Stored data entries

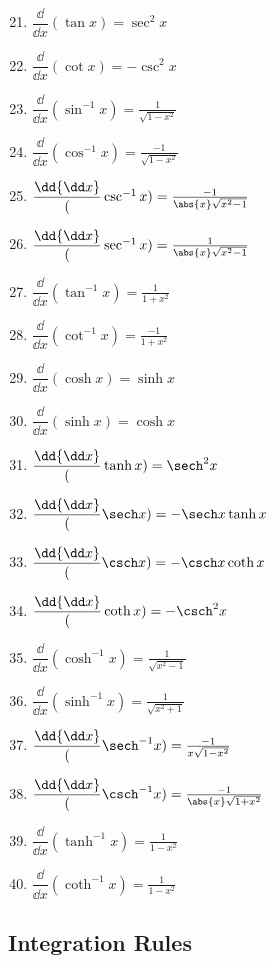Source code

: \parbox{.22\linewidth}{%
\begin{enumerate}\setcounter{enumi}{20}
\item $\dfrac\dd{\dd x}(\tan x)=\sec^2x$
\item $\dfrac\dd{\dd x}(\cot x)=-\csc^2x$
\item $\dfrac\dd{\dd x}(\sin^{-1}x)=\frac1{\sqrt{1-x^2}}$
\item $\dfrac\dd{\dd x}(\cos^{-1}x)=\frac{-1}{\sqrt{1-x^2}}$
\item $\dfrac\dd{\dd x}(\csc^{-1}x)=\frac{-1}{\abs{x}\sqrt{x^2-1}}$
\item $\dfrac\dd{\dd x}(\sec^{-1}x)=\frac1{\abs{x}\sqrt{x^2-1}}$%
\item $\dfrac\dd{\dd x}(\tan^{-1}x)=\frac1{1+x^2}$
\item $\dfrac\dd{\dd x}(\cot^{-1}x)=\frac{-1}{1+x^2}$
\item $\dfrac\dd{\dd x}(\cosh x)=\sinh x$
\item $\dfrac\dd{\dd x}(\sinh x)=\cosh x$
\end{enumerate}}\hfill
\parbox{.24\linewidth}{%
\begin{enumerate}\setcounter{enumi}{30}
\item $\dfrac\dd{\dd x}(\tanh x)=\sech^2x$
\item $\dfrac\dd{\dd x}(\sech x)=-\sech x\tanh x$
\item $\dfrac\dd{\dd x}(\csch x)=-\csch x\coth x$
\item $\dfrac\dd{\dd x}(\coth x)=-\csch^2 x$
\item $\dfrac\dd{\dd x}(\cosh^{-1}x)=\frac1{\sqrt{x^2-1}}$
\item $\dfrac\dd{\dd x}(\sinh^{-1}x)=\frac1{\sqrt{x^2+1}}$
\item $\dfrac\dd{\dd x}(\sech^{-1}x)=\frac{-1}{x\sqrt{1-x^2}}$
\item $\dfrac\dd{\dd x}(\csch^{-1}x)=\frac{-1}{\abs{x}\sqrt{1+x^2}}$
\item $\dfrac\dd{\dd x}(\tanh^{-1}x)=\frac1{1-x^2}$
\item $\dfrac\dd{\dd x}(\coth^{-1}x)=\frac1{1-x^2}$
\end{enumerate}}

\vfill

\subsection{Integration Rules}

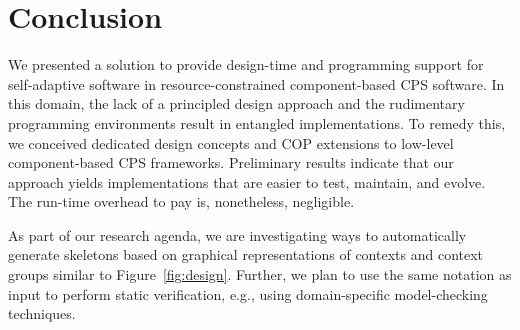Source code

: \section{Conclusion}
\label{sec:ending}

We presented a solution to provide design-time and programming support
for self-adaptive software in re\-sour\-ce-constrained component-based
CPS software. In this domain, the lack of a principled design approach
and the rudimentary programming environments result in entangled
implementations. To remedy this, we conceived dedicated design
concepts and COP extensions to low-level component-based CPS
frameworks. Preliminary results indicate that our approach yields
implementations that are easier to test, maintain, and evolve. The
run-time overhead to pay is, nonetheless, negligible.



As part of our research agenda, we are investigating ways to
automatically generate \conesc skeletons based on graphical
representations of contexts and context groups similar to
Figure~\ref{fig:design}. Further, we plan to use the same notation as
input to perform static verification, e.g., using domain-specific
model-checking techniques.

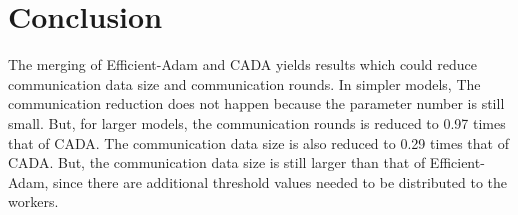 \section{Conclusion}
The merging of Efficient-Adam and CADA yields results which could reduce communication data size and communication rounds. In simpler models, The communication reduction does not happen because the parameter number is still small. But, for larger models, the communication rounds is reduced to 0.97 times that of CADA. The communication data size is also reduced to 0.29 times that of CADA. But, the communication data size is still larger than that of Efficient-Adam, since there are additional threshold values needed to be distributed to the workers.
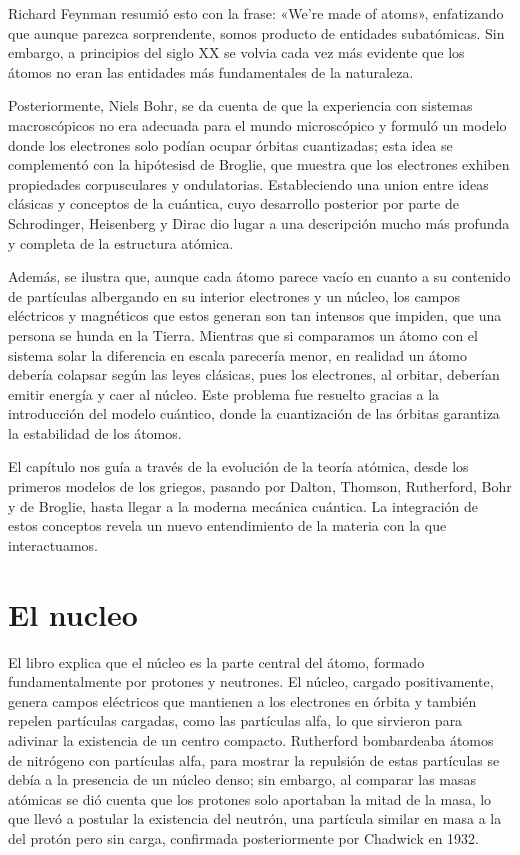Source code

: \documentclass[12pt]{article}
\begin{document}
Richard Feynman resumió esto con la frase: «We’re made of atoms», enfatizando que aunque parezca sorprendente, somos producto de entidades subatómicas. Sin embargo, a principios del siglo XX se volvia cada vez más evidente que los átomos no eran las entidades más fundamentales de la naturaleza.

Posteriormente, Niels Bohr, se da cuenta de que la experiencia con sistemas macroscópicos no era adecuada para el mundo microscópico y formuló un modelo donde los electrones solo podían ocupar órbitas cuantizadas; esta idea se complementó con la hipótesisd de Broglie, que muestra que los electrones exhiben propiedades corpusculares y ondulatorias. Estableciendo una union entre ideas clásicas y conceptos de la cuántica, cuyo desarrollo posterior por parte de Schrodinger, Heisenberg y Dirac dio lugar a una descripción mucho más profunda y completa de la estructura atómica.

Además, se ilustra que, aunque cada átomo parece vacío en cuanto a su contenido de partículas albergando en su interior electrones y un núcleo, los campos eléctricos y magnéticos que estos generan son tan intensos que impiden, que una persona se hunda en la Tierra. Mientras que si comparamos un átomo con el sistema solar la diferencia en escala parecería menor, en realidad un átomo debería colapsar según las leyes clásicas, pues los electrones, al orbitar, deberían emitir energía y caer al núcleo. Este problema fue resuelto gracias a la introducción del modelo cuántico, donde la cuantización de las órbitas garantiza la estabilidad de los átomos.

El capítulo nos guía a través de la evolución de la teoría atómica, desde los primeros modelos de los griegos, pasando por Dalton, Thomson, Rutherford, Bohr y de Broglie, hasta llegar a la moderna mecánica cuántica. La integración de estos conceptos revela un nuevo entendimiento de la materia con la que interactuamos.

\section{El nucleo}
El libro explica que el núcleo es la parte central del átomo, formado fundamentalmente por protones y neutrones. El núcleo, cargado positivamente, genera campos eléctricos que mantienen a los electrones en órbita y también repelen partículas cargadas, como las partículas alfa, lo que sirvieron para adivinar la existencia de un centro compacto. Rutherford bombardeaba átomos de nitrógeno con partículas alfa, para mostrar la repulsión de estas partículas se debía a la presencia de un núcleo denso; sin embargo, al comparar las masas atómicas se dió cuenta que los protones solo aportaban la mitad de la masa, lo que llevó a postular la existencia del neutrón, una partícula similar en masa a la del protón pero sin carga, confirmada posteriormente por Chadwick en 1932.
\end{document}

• [Work to be completed]: Copy the lines above exactly, starting at the one with "frameworks. Preliminary results" and ending at the one with "Posteriormente, Niels Bohr, se", both included. Leave out any pictures and add nothing else.

• [Answer box]:
frameworks. Preliminary results indicate that our approach yields
implementations that are easier to test, maintain, and evolve. The
run-time overhead to pay is, nonetheless, negligible.



As part of our research agenda, we are investigating ways to
automatically generate \conesc skeletons based on graphical
representations of contexts and context groups similar to
Figure~\ref{fig:design}. Further, we plan to use the same notation as
input to perform static verification, e.g., using domain-specific
model-checking techniques.

 \section{Conclusion}
The merging of Efficient-Adam and CADA yields results which could reduce communication data size and communication rounds. In simpler models, The communication reduction does not happen because the parameter number is still small. But, for larger models, the communication rounds is reduced to 0.97 times that of CADA. The communication data size is also reduced to 0.29 times that of CADA. But, the communication data size is still larger than that of Efficient-Adam, since there are additional threshold values needed to be distributed to the workers.
Source code

: \documentclass[12pt]{article}
\begin{document}
Richard Feynman resumió esto con la frase: «We’re made of atoms», enfatizando que aunque parezca sorprendente, somos producto de entidades subatómicas. Sin embargo, a principios del siglo XX se volvia cada vez más evidente que los átomos no eran las entidades más fundamentales de la naturaleza.

Posteriormente, Niels Bohr, se da cuenta de que la experiencia con sistemas macroscópicos no era adecuada para el mundo microscópico y formuló un modelo donde los electrones solo podían ocupar órbitas cuantizadas; esta idea se complementó con la hipótesisd de Broglie, que muestra que los electrones exhiben propiedades corpusculares y ondulatorias. Estableciendo una union entre ideas clásicas y conceptos de la cuántica, cuyo desarrollo posterior por parte de Schrodinger, Heisenberg y Dirac dio lugar a una descripción mucho más profunda y completa de la estructura atómica.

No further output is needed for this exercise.